Task goal: Whenever a line of the records below contains the word "used", copy that line.

Data:
--- START ---
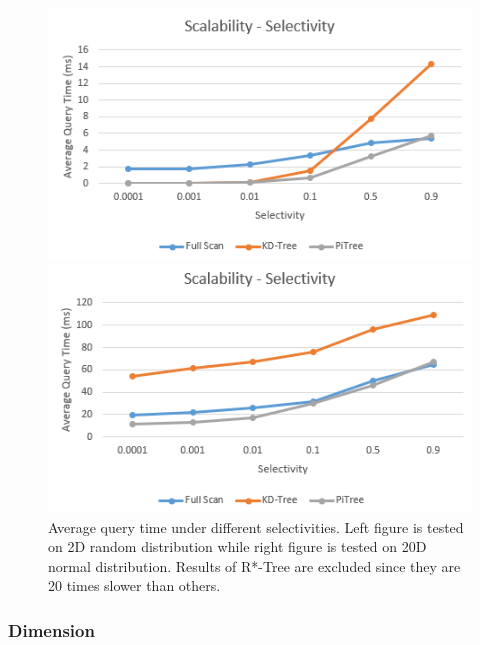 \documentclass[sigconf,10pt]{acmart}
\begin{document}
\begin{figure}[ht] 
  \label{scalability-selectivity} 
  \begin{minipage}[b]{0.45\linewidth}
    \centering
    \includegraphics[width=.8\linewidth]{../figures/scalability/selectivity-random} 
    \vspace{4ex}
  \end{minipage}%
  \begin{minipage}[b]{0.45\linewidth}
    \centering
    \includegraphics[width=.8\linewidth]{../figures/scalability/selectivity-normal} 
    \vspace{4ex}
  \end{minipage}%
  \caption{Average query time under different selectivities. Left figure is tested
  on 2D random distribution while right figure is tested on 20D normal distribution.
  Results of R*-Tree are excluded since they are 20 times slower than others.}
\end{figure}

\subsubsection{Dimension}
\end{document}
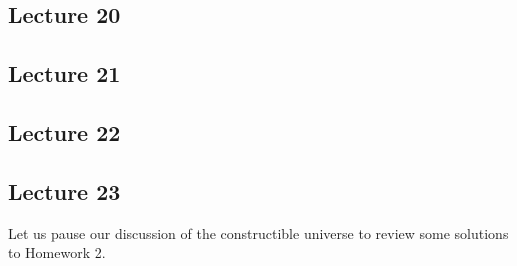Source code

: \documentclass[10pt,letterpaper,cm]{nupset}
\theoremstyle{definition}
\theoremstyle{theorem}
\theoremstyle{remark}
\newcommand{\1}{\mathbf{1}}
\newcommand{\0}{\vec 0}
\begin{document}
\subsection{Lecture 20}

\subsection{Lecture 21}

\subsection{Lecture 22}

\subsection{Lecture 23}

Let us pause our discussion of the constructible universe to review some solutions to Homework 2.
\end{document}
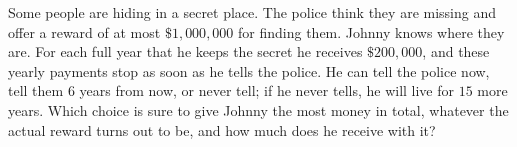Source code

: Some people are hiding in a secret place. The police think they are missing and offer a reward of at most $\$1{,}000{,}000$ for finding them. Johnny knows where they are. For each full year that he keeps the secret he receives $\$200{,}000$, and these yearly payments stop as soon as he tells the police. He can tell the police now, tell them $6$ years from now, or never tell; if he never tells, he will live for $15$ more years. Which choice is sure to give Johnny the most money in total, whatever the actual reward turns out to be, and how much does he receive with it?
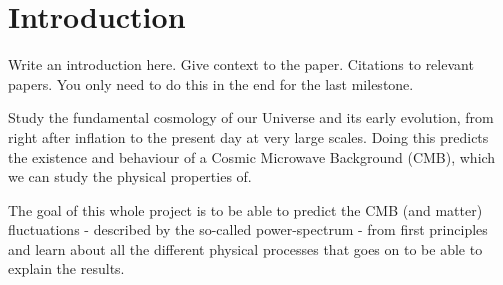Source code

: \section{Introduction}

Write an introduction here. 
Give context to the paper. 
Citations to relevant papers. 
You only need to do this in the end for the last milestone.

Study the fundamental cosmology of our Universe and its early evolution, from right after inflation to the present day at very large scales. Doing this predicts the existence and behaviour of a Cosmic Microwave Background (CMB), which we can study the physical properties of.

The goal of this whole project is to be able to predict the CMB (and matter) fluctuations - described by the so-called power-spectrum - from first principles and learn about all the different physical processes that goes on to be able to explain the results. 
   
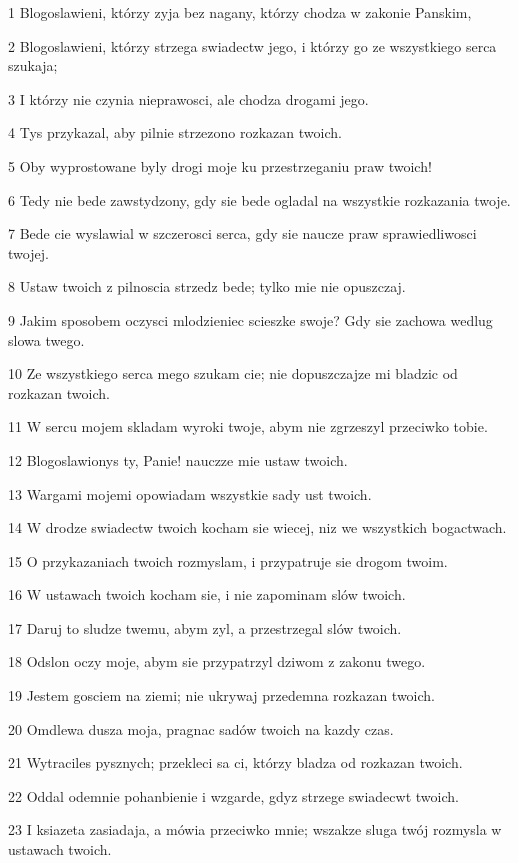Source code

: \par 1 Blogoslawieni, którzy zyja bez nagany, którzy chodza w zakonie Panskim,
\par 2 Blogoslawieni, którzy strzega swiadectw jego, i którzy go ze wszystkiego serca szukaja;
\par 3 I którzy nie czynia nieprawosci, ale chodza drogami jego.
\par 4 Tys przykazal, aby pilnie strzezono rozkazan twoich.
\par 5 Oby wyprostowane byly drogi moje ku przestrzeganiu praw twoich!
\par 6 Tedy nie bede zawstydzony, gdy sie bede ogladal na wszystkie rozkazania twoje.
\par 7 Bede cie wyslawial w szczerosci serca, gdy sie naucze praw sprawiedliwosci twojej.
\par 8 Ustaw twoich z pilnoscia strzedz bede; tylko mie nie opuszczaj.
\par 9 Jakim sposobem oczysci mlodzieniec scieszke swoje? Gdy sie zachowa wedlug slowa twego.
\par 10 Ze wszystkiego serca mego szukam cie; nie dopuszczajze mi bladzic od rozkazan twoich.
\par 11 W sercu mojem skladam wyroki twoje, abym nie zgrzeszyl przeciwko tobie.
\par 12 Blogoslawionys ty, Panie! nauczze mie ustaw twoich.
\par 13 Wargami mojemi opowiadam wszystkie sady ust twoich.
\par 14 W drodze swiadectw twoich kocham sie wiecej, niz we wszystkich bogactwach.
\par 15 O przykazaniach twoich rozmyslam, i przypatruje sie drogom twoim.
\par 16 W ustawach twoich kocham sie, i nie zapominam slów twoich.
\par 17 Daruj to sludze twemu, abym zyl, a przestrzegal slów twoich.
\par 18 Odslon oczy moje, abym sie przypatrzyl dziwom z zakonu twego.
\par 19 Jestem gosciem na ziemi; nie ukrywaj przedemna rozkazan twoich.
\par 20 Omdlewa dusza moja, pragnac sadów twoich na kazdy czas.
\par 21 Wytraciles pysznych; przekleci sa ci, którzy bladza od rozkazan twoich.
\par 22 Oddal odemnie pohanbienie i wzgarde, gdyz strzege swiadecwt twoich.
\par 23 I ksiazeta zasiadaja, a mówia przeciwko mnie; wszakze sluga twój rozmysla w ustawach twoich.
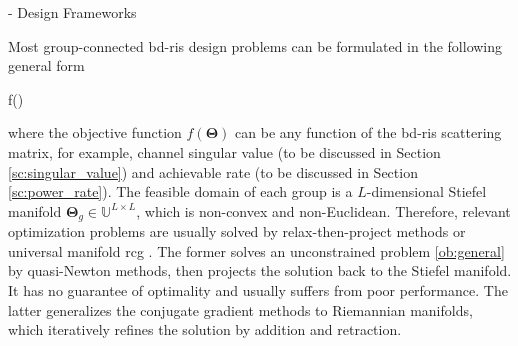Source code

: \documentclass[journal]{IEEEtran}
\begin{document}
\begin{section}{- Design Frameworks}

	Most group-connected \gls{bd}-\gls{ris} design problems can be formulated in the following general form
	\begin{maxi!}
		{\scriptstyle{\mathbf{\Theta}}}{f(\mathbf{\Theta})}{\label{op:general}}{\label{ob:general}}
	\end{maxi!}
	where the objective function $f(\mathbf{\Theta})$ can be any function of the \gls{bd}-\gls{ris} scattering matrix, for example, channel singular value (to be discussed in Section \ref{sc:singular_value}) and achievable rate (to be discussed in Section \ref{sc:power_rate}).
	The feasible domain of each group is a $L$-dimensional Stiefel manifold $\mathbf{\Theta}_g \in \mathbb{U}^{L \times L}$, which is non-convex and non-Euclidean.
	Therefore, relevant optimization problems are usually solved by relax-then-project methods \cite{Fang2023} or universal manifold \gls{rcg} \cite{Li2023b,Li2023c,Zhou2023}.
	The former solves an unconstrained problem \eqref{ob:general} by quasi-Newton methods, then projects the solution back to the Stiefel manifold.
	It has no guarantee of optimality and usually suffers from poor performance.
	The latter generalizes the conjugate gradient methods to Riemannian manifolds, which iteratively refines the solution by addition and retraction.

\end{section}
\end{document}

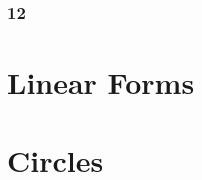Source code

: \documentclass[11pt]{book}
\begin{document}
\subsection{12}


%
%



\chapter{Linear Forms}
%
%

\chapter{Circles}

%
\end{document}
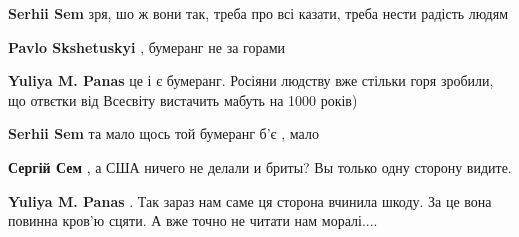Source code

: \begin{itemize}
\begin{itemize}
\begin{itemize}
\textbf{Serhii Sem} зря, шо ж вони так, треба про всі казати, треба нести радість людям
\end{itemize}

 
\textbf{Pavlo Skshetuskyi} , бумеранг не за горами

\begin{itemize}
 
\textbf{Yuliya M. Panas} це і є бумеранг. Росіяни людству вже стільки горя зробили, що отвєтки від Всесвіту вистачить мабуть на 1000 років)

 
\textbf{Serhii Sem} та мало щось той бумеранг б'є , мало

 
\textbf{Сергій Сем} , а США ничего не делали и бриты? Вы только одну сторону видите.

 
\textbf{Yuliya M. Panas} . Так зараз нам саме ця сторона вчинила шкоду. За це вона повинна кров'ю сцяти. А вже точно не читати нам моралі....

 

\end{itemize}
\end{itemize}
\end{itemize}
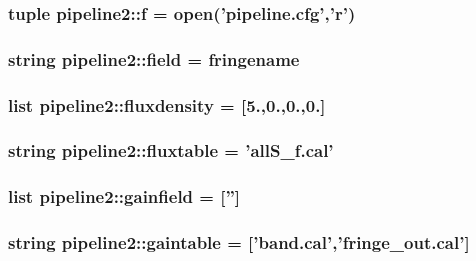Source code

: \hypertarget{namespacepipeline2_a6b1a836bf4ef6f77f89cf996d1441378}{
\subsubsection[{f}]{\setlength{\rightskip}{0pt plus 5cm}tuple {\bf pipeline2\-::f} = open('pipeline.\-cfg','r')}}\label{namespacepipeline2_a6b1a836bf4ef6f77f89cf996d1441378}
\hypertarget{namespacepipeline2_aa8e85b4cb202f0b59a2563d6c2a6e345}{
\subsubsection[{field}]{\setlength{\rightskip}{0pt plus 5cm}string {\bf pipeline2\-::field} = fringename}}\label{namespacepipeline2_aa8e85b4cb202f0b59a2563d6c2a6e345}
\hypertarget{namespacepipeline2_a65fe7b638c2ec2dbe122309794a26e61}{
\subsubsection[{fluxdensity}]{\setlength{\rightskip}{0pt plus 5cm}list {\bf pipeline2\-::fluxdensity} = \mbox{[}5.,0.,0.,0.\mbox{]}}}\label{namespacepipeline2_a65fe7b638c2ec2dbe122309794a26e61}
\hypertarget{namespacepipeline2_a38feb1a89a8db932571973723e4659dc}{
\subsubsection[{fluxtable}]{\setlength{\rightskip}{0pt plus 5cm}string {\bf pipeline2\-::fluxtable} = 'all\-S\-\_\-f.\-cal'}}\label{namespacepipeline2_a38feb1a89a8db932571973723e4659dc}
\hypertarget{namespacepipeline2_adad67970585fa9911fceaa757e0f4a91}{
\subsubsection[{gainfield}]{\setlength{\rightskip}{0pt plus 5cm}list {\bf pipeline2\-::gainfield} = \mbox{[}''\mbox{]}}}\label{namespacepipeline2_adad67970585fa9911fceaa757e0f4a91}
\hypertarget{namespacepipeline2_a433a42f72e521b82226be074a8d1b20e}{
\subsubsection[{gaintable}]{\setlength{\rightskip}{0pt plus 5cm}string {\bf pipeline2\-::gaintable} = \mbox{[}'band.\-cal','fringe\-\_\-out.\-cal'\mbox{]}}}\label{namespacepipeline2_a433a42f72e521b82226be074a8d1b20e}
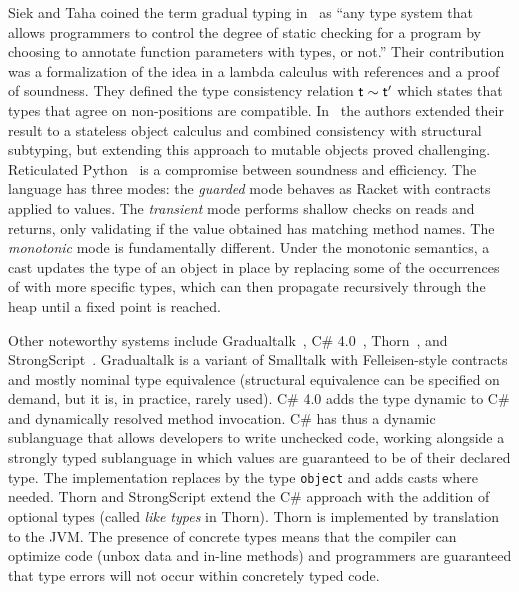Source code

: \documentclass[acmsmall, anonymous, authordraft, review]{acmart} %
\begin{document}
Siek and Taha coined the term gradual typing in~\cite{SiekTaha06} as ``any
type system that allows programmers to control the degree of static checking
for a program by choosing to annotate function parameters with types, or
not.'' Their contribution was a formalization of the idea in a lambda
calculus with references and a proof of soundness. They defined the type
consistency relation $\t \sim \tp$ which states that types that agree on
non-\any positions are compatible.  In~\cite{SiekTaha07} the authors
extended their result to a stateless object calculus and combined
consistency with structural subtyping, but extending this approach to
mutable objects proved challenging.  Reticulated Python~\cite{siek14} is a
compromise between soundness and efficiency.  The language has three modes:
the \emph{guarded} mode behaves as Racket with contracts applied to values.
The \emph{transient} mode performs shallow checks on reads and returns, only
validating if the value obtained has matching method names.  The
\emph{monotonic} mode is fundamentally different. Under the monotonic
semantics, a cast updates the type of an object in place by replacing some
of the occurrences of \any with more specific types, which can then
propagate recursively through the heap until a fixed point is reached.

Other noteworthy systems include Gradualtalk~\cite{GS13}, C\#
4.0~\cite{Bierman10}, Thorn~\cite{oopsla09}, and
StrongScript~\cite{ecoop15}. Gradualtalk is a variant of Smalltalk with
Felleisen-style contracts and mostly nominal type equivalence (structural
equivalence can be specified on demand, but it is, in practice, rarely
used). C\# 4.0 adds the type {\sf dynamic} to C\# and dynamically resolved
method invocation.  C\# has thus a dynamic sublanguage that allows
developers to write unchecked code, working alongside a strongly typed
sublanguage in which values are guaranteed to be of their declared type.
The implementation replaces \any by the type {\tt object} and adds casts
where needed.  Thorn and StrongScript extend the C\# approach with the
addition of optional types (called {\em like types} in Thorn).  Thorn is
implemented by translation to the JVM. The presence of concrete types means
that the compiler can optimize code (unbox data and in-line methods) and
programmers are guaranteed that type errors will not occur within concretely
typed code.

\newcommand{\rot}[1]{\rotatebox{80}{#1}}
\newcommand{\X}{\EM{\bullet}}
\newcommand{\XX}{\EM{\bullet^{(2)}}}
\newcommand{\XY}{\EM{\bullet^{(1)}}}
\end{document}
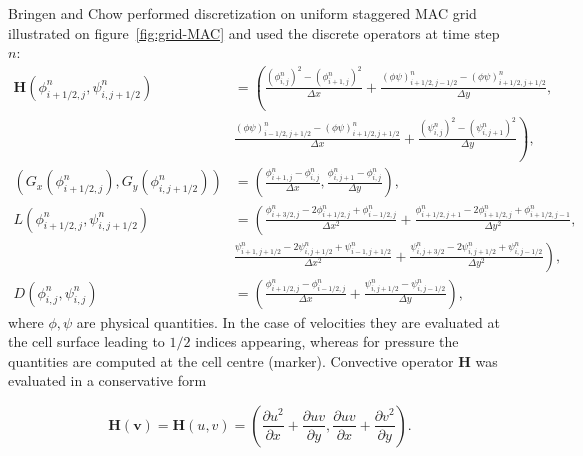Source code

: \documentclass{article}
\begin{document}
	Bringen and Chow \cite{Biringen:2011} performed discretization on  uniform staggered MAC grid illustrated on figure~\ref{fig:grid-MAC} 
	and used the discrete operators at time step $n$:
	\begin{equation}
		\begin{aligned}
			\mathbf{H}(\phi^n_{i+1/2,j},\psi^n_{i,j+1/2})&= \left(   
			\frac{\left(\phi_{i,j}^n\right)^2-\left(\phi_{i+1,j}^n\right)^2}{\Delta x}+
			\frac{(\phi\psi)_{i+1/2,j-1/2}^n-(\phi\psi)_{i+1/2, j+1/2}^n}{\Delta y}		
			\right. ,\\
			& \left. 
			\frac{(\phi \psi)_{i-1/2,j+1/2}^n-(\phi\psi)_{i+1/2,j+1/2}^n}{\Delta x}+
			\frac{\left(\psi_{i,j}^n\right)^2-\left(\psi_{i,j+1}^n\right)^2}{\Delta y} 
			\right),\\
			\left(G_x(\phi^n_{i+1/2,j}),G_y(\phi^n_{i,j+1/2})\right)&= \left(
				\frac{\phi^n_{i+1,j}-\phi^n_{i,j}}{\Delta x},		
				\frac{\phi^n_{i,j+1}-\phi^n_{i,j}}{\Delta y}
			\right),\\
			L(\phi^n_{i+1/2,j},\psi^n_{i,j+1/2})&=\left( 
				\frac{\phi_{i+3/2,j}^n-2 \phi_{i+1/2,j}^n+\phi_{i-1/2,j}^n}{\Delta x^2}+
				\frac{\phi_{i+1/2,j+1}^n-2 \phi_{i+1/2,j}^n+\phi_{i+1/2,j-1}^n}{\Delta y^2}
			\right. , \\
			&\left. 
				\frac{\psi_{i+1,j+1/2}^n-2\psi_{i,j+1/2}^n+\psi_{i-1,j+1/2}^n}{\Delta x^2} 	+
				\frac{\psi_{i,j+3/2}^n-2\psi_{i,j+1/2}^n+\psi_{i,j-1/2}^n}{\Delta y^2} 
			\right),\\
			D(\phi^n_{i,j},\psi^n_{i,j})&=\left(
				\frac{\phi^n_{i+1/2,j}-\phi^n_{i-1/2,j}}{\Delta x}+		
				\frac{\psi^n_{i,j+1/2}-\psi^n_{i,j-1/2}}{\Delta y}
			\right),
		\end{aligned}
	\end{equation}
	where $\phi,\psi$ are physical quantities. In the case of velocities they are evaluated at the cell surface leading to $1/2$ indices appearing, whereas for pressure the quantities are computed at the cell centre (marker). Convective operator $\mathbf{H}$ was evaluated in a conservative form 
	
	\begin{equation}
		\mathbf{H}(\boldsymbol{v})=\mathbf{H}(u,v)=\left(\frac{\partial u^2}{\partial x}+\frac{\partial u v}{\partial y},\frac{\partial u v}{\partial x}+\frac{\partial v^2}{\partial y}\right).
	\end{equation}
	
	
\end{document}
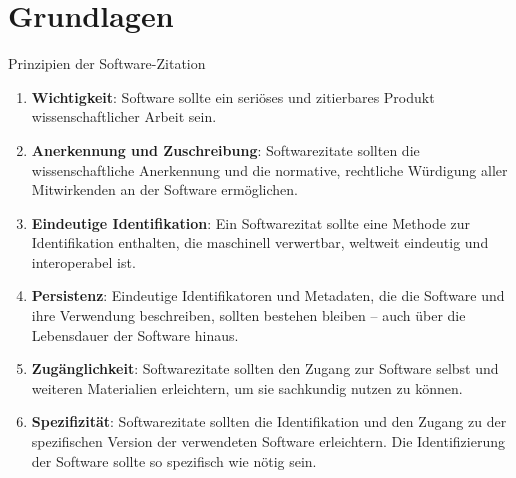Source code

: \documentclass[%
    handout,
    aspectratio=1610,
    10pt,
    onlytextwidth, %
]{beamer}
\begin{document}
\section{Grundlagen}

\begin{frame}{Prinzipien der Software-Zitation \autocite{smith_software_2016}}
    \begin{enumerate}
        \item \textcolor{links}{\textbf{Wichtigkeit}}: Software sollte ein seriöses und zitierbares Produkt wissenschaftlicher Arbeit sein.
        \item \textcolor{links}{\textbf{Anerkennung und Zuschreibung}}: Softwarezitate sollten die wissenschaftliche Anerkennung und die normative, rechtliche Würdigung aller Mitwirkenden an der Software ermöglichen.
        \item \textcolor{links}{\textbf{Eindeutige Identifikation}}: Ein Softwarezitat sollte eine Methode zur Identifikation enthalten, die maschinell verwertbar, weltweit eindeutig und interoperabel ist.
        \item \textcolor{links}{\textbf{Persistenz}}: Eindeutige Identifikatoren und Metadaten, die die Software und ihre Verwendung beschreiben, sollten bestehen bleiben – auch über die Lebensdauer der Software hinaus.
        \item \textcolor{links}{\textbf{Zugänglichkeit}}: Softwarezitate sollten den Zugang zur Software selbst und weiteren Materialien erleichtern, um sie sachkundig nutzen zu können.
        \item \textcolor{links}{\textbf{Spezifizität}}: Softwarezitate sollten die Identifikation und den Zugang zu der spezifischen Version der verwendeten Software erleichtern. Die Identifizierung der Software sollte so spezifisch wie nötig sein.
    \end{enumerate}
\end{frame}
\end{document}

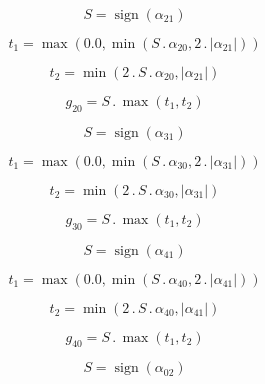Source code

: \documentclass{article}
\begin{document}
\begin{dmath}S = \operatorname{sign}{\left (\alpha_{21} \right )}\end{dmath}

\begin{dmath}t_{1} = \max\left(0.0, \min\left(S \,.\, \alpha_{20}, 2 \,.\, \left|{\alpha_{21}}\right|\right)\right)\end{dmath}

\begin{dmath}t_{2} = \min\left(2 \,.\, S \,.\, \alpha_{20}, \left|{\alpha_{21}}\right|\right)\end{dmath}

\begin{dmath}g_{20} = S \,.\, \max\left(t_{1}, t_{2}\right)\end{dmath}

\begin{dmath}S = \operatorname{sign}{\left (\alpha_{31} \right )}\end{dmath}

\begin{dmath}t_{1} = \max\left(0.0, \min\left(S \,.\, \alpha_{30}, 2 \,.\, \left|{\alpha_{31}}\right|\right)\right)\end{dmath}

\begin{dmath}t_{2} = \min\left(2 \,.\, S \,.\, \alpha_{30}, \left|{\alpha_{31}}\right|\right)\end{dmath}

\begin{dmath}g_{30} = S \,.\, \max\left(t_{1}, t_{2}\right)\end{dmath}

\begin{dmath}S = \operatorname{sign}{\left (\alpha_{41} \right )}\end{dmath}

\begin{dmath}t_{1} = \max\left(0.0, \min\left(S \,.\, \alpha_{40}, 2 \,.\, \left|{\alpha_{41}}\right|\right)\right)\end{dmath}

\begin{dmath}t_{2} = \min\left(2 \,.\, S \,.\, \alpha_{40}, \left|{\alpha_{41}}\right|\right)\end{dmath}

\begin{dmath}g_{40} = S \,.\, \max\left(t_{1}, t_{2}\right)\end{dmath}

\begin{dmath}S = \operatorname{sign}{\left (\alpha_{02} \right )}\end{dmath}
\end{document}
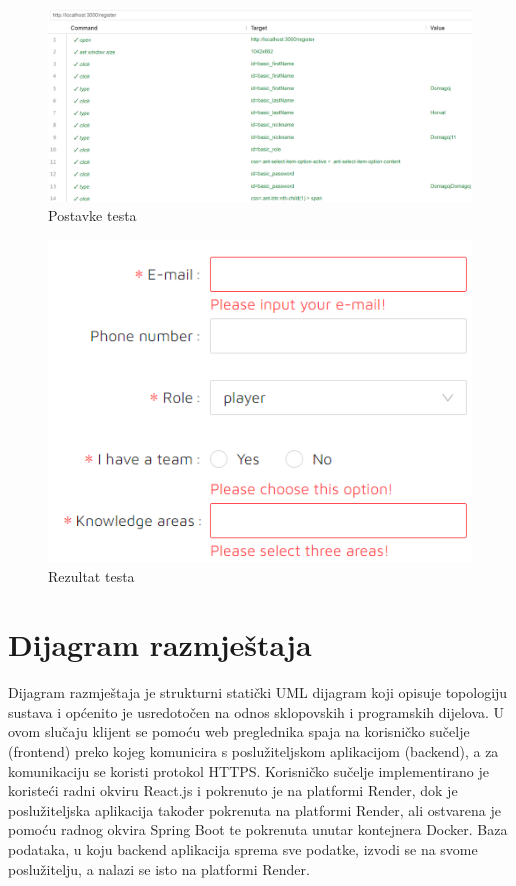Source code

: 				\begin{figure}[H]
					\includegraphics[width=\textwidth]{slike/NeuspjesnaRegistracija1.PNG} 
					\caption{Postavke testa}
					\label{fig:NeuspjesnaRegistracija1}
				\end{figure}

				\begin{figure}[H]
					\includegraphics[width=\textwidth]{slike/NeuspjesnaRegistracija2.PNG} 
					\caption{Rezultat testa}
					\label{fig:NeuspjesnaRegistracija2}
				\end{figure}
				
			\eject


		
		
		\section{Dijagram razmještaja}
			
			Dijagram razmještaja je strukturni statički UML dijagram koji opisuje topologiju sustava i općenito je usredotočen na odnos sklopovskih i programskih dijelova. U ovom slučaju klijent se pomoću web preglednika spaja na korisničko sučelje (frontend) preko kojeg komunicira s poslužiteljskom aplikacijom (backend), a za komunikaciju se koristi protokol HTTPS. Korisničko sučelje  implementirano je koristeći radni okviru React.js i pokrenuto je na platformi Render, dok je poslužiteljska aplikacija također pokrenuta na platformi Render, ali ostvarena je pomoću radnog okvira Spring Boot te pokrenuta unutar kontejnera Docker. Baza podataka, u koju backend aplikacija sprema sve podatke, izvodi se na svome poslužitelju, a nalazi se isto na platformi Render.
--- END ---
Reply to the exercise:
used). C\# 4.0 adds the type {\sf dynamic} to C\# and dynamically resolved
	and used the discrete operators at time step $n$:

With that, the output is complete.